Nestle ise dünyanın en büyük gıda firması haline geldi. Merkezleri, Daniel"in memleketi, François-Louis'nin ilk fabrikasını açtığı ve Henri'nin İsviçrede yerleştiği Vevey kenti.

İsviçre çikolatalarına sütle birlikte bir başka önemli katkı da Bern'li bir çikolata imalatçısı olan Rudolphe Lindt'den (Rudolf Lint) geldi. Lindt, kendi buluşu bir makine sayesinde kakao yağını eşit olarak çikolata içine dağıtabiliyordu. Bu sayede çikolatalar artık sadece bir içecek şeklinde değil, bugün bildiğimiz halinde katı olarak da üretilip satılmaya başlandı.

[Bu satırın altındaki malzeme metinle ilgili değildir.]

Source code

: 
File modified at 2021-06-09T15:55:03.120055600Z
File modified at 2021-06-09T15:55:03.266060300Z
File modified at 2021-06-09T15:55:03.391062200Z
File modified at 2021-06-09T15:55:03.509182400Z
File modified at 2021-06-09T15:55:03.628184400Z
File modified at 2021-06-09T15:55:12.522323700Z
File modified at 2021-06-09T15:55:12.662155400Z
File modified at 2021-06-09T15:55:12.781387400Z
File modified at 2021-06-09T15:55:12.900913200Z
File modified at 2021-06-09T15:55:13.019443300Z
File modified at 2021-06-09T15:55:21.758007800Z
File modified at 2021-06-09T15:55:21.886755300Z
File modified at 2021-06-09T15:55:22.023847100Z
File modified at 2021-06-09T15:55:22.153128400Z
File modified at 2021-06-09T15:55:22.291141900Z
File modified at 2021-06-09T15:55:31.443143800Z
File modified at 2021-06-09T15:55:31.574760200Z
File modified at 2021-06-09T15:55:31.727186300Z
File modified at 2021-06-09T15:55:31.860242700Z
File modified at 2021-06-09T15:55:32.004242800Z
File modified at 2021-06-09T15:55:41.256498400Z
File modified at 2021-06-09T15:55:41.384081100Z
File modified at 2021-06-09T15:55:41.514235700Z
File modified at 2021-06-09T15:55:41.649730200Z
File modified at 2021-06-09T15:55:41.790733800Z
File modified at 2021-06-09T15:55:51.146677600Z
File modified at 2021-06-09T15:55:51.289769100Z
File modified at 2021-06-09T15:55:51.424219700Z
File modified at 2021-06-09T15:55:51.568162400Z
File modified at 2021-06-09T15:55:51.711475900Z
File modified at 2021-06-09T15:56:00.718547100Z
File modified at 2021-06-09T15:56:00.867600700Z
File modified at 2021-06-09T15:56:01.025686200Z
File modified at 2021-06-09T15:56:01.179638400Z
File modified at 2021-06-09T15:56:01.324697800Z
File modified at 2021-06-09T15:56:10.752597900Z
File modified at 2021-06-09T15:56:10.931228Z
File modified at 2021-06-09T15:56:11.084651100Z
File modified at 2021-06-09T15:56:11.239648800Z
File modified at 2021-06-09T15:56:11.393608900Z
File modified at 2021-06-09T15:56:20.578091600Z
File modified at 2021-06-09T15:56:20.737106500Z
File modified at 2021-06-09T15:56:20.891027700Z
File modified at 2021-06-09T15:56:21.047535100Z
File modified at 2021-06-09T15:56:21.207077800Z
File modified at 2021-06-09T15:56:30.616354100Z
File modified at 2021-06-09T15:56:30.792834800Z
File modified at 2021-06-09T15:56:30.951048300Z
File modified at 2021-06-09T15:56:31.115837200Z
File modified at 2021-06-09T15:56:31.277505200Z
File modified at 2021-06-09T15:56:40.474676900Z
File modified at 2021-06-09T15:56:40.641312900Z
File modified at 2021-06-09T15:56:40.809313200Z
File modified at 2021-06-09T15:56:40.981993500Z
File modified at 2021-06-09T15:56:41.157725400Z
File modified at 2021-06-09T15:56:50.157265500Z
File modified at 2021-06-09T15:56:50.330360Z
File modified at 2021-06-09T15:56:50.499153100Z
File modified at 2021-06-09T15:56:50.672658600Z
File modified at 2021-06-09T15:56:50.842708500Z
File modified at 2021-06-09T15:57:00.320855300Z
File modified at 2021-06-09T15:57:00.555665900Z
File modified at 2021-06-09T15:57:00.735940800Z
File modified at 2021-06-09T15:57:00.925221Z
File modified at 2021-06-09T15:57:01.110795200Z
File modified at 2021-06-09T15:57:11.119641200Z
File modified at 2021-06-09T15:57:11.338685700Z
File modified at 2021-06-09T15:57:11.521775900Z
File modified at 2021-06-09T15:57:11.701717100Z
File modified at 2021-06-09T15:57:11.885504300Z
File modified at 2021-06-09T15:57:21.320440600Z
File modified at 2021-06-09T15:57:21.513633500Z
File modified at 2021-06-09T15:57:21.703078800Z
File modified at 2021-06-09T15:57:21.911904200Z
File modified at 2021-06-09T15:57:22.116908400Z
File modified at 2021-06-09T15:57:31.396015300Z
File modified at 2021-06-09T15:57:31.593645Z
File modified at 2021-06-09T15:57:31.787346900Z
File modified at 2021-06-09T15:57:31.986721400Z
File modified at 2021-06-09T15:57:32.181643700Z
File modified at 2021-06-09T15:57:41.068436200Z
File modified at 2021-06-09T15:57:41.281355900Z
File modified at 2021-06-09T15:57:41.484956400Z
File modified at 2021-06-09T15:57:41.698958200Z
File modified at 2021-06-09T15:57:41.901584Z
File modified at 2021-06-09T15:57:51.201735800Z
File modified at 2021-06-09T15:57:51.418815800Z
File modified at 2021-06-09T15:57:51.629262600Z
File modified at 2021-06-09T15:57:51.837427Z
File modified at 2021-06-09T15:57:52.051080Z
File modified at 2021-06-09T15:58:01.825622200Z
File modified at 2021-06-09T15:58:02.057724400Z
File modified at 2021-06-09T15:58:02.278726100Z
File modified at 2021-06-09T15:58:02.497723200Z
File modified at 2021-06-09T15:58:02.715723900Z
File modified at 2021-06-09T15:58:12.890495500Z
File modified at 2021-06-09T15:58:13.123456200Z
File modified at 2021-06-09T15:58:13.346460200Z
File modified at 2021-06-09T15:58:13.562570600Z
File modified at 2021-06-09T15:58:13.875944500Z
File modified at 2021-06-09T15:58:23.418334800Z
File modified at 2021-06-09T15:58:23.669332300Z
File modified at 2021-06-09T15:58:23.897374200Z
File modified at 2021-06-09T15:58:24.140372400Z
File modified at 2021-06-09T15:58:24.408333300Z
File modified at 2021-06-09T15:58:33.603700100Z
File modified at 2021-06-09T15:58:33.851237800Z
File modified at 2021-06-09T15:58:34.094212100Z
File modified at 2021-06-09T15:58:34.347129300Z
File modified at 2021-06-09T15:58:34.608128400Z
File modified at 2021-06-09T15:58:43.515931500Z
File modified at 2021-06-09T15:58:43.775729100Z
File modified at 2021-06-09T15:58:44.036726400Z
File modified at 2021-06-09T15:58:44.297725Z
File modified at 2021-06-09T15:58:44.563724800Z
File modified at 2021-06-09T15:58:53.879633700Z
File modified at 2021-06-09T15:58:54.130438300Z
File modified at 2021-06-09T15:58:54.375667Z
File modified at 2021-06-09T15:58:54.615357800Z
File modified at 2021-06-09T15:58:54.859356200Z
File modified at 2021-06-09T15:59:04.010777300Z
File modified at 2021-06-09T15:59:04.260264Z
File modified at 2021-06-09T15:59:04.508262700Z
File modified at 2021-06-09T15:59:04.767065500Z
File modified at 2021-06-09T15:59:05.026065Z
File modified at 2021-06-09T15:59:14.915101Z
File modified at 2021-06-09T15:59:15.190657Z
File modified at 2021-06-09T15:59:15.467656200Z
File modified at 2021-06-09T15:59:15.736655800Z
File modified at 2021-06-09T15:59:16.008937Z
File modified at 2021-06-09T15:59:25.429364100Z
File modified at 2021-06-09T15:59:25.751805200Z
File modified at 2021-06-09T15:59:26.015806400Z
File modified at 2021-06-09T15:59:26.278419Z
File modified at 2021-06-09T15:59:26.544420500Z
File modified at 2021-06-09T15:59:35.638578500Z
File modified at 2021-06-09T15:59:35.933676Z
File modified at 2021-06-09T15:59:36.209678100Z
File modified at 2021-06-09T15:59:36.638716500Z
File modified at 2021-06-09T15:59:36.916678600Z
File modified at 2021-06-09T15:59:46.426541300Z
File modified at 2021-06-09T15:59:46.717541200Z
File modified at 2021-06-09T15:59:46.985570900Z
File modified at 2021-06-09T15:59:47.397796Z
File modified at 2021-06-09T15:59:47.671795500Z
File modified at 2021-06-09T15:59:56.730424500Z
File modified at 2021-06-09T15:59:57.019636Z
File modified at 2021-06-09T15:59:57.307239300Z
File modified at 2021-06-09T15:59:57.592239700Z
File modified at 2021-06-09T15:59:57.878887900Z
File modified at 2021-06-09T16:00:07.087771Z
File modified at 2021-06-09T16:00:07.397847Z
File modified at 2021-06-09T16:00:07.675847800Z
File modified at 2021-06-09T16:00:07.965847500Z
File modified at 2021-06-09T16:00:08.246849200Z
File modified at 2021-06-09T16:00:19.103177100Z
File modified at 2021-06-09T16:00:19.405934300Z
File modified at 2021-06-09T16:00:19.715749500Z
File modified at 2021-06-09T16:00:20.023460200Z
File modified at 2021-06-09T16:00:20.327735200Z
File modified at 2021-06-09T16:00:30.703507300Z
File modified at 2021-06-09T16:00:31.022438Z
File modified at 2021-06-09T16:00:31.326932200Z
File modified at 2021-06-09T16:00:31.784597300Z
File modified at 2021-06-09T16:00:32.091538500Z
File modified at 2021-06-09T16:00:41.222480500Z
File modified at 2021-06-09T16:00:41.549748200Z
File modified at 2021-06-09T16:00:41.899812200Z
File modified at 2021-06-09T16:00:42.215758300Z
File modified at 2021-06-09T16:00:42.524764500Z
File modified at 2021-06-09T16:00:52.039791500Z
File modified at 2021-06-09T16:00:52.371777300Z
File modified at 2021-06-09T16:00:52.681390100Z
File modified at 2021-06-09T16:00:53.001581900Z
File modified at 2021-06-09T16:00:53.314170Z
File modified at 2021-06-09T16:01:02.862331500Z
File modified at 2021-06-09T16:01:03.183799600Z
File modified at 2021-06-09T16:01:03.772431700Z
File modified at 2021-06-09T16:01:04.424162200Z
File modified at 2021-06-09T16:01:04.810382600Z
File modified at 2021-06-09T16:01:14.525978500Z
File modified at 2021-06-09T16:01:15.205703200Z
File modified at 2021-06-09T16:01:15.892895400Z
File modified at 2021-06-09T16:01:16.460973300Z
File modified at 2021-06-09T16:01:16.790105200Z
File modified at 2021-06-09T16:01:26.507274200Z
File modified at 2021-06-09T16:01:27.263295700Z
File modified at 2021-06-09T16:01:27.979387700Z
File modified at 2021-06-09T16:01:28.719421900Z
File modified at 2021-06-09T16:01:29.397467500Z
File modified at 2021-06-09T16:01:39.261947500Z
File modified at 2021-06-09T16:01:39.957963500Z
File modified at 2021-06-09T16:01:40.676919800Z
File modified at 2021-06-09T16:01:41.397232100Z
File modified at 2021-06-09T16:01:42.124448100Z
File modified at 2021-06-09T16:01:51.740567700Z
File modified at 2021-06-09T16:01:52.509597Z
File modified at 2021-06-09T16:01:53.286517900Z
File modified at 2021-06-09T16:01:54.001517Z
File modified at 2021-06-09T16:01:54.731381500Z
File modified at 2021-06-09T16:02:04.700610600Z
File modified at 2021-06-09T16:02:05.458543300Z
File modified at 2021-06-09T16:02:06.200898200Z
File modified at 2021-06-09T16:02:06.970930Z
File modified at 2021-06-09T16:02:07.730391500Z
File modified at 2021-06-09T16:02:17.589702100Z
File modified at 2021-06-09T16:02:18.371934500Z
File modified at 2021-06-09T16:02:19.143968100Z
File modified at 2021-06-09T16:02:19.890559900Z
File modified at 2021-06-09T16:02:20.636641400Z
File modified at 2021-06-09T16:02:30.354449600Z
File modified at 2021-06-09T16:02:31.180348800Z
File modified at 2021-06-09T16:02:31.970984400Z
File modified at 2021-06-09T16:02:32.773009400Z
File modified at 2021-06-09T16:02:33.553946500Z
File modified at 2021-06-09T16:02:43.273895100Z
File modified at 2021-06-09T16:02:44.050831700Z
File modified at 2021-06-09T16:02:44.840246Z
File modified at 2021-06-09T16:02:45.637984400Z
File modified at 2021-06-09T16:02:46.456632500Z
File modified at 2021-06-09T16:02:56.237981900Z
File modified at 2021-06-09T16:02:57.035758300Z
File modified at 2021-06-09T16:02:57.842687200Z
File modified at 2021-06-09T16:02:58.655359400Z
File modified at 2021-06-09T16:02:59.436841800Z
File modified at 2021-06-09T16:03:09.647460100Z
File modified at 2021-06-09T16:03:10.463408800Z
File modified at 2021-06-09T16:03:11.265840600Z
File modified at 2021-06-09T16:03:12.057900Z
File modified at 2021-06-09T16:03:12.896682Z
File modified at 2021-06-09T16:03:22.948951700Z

Gruyères'deki fabrika, François-Louis Cailler'nin, Vevey'dekinden sonraki açtığı ikinci fabrikası. Bu fabrika zamanla Cailler'nin merkezi haline dönüşmüş.

Cailler'nin ilk fabrikası
Bugün eski fabrika binası halen tek parça, ilk günkü kadar yeni ve bakımlı. Nestle, hala üretim yapılan bu tesisi halka açık bir müze haline getirmiş.

Müze, guruplar halinde geziliyor. İngilizce, Fransızca ve Almanca turlar var. Giriş ücreti ise on frank, ancak bu sembolik ücret, karnı acıkanları müze gezme bahanesiyle yemek yemekten alıkoymak için konmuş.

Anladığınız üzere içeride her çeşit çikolata ve fındık-fıstığı istediğiniz kadar yiyebiliyorsunuz. Yolunuz düşerse kesinlikle öncesinde yemeyin, sonrasında da yemek planı yapmayın :)

Turlar önceden belirlenmiş saatlerde hareket ediyor. Beklerken de isterseniz hemen salonun diğer ucundaki cafe'ye gidip birşeyler yiyip içebilir, yada geri kalan herkesin yaptığı gibi fabrika mağazasından alış-veriş yapabilirsiniz. Çikolataların fiyatları piyasanın çok altında.

Bir kaç yüz metre yürümeyi göze alırsanız, başka bir binada Nestle'nin bir outlet'i var. Aklınıza gelen her Nestle ürünü, yine piyasa fiyatlarının oldukça altında satın alabilirsiniz.

Saatiniz geldiğinde check-in yapıp müzeye giriyorsunuz.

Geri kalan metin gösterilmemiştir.